• **Exercise prompt**:
Once the pictures are set aside, print the records that follow exactly as written.

Data entries

....................

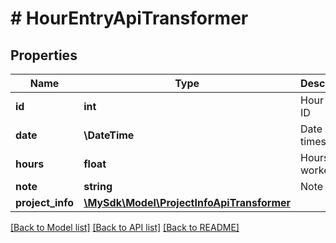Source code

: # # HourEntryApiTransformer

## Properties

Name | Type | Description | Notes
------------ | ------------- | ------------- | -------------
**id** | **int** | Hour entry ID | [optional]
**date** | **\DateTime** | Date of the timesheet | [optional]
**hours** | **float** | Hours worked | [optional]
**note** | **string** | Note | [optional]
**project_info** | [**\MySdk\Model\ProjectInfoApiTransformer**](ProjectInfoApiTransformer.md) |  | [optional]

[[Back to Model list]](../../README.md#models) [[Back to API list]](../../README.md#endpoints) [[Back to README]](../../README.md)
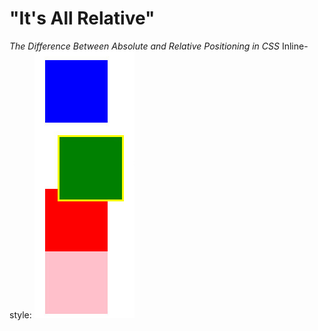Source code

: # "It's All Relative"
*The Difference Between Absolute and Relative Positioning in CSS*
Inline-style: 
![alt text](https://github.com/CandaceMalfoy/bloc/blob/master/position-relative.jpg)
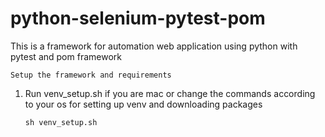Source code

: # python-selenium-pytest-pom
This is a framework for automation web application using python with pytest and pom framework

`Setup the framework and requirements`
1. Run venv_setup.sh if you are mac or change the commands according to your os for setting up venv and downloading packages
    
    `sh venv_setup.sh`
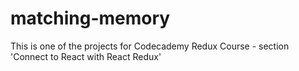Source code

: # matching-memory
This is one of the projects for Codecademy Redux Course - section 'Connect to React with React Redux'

....................

• **Written answer**:
Source code

: # # HourEntryApiTransformer

## Properties

Name | Type | Description | Notes
------------ | ------------- | ------------- | -------------
**id** | **int** | Hour entry ID | [optional]
**date** | **\DateTime** | Date of the timesheet | [optional]
**hours** | **float** | Hours worked | [optional]
**note** | **string** | Note | [optional]
**project_info** | [**\MySdk\Model\ProjectInfoApiTransformer**](ProjectInfoApiTransformer.md) |  | [optional]

[[Back to Model list]](../../README.md#models) [[Back to API list]](../../README.md#endpoints) [[Back to README]](../../README.md)
Source code

: # "It's All Relative"
*The Difference Between Absolute and Relative Positioning in CSS*
Inline-style: 
![alt text](https://github.com/CandaceMalfoy/bloc/blob/master/position-relative.jpg)
Source code

: # python-selenium-pytest-pom
This is a framework for automation web application using python with pytest and pom framework

`Setup the framework and requirements`
1. Run venv_setup.sh if you are mac or change the commands according to your os for setting up venv and downloading packages
    
    `sh venv_setup.sh`
Source code

: # matching-memory
This is one of the projects for Codecademy Redux Course - section 'Connect to React with React Redux'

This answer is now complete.